In early March, we finally had to have more answers as to what was going on because he was now past his due date and still doing it so it no longer looked like a typical preemie behavior pattern.  He went under anesthesia and they were able to do a scope or put a camera down his throat.  They diagnosed him with 'tracheomalacia' which means he had a floppy airway.  When he would cry, his throat would close on itself. They were able to get images with his windpipe completely shut during the scope.  And as long as he stayed upset and crying, it would stay shut.  If we could calm him down, he would relax and be able to breathe again.  At the time, it was something of an enigma why passing out did not immediately open his airway.

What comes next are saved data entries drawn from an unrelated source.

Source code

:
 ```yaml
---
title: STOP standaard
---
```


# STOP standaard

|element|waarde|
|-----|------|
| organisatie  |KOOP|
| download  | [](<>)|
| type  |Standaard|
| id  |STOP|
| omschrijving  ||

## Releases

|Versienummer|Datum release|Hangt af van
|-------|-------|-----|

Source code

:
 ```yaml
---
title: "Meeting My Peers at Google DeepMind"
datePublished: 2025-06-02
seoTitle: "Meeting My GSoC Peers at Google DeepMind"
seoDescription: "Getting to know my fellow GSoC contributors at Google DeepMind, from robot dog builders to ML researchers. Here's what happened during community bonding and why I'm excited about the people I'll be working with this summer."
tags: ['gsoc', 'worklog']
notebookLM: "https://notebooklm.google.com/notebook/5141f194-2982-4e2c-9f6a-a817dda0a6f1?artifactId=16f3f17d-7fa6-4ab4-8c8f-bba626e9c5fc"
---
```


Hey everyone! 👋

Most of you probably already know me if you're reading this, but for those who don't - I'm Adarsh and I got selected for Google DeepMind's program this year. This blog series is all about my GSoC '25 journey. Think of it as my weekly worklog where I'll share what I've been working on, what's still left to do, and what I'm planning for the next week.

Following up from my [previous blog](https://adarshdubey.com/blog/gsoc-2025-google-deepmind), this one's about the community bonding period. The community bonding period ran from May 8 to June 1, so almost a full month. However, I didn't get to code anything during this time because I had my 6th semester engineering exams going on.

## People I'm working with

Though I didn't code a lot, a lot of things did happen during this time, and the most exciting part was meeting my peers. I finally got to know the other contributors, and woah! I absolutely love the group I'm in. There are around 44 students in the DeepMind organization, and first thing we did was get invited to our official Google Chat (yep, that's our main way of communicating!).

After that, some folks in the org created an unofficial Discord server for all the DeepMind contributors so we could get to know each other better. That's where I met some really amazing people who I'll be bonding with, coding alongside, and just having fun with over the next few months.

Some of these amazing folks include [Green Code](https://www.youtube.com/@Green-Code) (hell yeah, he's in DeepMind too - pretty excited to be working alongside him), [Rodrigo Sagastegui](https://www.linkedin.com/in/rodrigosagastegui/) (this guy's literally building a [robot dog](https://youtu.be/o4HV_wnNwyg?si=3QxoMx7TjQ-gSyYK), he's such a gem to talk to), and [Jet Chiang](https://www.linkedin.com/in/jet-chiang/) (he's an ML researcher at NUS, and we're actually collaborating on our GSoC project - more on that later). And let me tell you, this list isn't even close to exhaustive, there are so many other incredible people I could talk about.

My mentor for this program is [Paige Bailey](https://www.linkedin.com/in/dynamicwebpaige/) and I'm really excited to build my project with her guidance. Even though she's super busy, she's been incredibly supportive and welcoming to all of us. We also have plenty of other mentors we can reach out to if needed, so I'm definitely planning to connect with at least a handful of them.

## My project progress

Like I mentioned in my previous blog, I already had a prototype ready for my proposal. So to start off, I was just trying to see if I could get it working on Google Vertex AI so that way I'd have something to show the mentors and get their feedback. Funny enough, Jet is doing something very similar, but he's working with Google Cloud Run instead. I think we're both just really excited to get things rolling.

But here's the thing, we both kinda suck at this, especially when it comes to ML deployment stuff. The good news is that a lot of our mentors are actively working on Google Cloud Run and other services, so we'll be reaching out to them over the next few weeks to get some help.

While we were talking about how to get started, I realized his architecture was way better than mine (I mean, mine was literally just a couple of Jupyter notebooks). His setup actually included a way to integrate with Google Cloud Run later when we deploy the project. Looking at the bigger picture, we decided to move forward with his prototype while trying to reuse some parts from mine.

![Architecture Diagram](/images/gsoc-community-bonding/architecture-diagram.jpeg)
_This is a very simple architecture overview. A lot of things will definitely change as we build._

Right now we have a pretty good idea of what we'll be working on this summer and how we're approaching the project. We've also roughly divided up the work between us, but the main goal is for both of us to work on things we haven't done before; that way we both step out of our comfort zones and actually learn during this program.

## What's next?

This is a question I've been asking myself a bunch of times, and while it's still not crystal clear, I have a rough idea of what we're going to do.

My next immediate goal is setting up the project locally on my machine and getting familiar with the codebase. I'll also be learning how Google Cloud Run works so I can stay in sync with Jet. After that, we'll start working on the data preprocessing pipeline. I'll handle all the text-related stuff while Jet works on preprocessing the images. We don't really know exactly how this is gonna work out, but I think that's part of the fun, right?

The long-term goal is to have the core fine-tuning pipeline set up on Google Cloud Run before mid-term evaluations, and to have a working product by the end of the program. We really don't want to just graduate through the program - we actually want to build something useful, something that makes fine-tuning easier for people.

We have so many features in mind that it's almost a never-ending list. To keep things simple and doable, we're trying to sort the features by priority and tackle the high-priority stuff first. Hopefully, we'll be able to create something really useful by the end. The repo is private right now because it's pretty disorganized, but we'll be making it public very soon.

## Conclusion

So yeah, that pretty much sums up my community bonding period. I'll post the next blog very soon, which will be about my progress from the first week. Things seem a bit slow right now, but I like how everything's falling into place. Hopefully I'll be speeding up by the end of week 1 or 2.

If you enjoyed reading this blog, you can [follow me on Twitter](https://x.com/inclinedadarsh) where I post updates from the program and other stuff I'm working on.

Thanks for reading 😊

Generally once someone is passed out, that tightness should relax and they should breathe again.  Max would pass out and just continue not to breathe, which we know think was caused by his brain not receiving signals correctly.  In those cases, the only thing that we could do to bring him back was use the bag to deliver enough pressure that we could actually pop his shut airway back open again.  There would have been more invasive things that could have been done at the hospital had that not worked but very thankfully he responded to being bagged every time.

Watching Max go through that was so heartbreaking and terrifying initially.  While it never became easy or pleasant, I will admit that we did become somewhat desensitized to it, and we needed to.  It happened so frequently you just could not emotionally sustain being completely traumatized that many times a day! Plus the more times it would happen and he would be okay, the more reassured we felt that he was in good hands and that there was no real need to panic.  In fact, within a couple of months, I think visitors were as scared by Al and I's lack of panic as they were by Max's color change display.  They would stare at us with huge eyes and wild fear as we would calmly pat his back while he was this intense purple statue.  I know I have many friends who could still tell you about the day they saw Max turn blue for the first time as a memorable life event of their own!! Max attacks would persist for a long time, although they did gradually become less frequent.  By the time he came home from the NICU, they were occuring a few times a week and we bagged him for the last time when he was around 14 months old.

I am so grateful that we had these amazing nurses who helped us see them as just a Max attack, just one of those things he does, who taught us how to be calm and help him get calm (and how to rescue him if it came to that) and who even allowed us to have a smile and chuckle with endearing names like Maximillan the Chameleon.  They had this way of turning the terrifying into the manageable and helping us see truly crazy intense situations as just part of life.  I don't know how we could have handled all the Max attacks without that!